When the string "setup" is part of a line below, that line should be copied.

(Items listed in a dataset)
=== Section Start ===
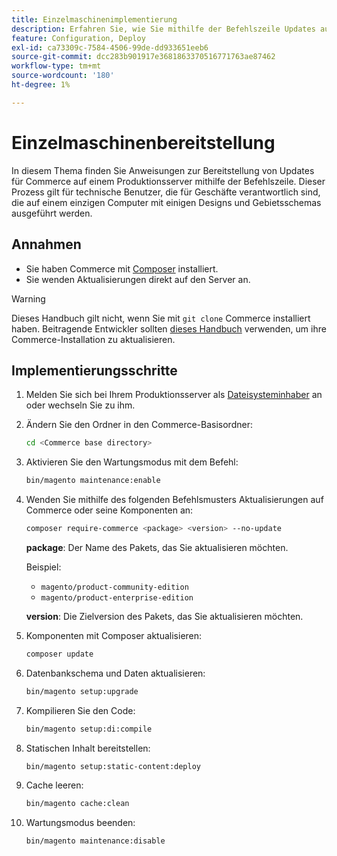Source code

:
 ```yaml
---
title: Einzelmaschinenimplementierung
description: Erfahren Sie, wie Sie mithilfe der Befehlszeile Updates auf einem Produktionsserver für Commerce bereitstellen.
feature: Configuration, Deploy
exl-id: ca73309c-7584-4506-99de-dd933651eeb6
source-git-commit: dcc283b901917e3681863370516771763ae87462
workflow-type: tm+mt
source-wordcount: '180'
ht-degree: 1%

---
```


# Einzelmaschinenbereitstellung

In diesem Thema finden Sie Anweisungen zur Bereitstellung von Updates für Commerce auf einem Produktionsserver mithilfe der Befehlszeile. Dieser Prozess gilt für technische Benutzer, die für Geschäfte verantwortlich sind, die auf einem einzigen Computer mit einigen Designs und Gebietsschemas ausgeführt werden.

## Annahmen

- Sie haben Commerce mit [Composer](../../installation/composer.md) installiert.
- Sie wenden Aktualisierungen direkt auf den Server an.

>[!WARNING]
>
>Dieses Handbuch gilt nicht, wenn Sie mit `git clone` Commerce installiert haben.
>Beitragende Entwickler sollten [dieses Handbuch][install] verwenden, um ihre Commerce-Installation zu aktualisieren.

## Implementierungsschritte

1. Melden Sie sich bei Ihrem Produktionsserver als [Dateisysteminhaber](../../installation/prerequisites/file-system/overview.md) an oder wechseln Sie zu ihm.

1. Ändern Sie den Ordner in den Commerce-Basisordner:

   ```bash
   cd <Commerce base directory>
   ```

1. Aktivieren Sie den Wartungsmodus mit dem Befehl:

   ```bash
   bin/magento maintenance:enable
   ```

1. Wenden Sie mithilfe des folgenden Befehlsmusters Aktualisierungen auf Commerce oder seine Komponenten an:

   ```bash
   composer require-commerce <package> <version> --no-update
   ```

   **package**: Der Name des Pakets, das Sie aktualisieren möchten.

   Beispiel:

   - `magento/product-community-edition`
   - `magento/product-enterprise-edition`

   **version**: Die Zielversion des Pakets, das Sie aktualisieren möchten.

1. Komponenten mit Composer aktualisieren:

   ```bash
   composer update
   ```

1. Datenbankschema und Daten aktualisieren:

   ```bash
   bin/magento setup:upgrade
   ```

1. Kompilieren Sie den Code:

   ```bash
   bin/magento setup:di:compile
   ```

1. Statischen Inhalt bereitstellen:

   ```bash
   bin/magento setup:static-content:deploy
   ```

1. Cache leeren:

   ```bash
   bin/magento cache:clean
   ```

1. Wartungsmodus beenden:

   ```bash
   bin/magento maintenance:disable
   ```

<!-- link definitions -->

[install]: https://developer.adobe.com/commerce/contributor/guides/install/update-dependencies/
=== Section End ===
### Written response:
   bin/magento setup:upgrade
   bin/magento setup:di:compile
   bin/magento setup:static-content:deploy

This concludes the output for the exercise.